Sunday, February 24, 2013

Me, my computer and....life

First me and my computer, which I call Appa ( I have a wicked love affair with Avatar: The Last Airbender) have a deep connection. He is my fist MAC that I ever bought and he convinced me that Apple was the way to go. I had been a PC girl since 94 when you have to manually load up everything before you even got to the Startup Menu. We had a computer before the world wide web went online. It was all very exciting. I'm sure when the telephone was first introduced the world was abuzz with glee. Everyone except Mr.
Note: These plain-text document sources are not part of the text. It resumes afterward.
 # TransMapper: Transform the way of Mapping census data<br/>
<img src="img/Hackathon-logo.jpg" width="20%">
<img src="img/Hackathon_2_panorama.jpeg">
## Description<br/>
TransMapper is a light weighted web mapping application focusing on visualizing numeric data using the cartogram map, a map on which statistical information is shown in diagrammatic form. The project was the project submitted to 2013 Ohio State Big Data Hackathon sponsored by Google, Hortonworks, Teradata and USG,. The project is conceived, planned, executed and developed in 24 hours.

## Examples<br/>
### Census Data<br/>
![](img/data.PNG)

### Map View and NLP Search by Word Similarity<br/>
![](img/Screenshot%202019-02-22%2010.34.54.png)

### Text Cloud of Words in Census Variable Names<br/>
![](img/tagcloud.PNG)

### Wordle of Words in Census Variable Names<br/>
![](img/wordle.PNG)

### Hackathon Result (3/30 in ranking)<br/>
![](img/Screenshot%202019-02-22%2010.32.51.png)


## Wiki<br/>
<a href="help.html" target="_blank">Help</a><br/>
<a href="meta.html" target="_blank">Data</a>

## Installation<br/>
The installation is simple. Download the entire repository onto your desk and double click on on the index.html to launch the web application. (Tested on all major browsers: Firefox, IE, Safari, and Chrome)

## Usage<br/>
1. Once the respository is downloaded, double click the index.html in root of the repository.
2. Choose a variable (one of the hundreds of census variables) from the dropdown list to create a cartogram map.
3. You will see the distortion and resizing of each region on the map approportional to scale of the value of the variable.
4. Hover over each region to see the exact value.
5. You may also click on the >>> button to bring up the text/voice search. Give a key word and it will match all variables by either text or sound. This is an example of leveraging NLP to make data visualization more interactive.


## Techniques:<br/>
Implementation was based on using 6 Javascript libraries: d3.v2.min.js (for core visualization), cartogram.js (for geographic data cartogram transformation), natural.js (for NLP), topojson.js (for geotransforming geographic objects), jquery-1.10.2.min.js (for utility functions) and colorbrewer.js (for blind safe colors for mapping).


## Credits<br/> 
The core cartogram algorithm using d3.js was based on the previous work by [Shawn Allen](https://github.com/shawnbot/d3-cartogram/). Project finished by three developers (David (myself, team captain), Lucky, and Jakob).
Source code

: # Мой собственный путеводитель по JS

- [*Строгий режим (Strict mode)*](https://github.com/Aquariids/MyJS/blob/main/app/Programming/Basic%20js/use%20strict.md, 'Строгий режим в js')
Carson (and if you don't know who that is you aren't cool enough to keep reading this blog.)

I bought him in the Spring semester of 2010 and I had barely had him an hour before I was in a SGA (student government for all the non-nerd readers) meeting where we were voting on the by-law revisions myself and six other over-achieving SGA members had been working on for four months. And Appa saved my life that night. And it was that day that our bond was formed. I would liken it to the bond between a loyal and their familiar. He anticipated my every need and his keys now fit my fingers perfectly. Even though a few of the letter on the keys have been rubbed off I still know what they are.

I think any writer forms an attachment to whatever writing implement they use for their craft and Appa happens to be mine. Though I do cheat on him with mountain of Composition books what I use for plotting and outlining.

Ok I think I've waxed poetic about App long enough.

So as I embark on my journey to the NYT Best Sellers list I have to fit my real life in there somewhere, and that is proving more difficult than I imagined. Not the wanting to be a writer part. I think I've got that part down. I'm applying to NC State's MFA program for creative writing next year. Which I am extremely excited about I can't even being to explain that and I am writing every day.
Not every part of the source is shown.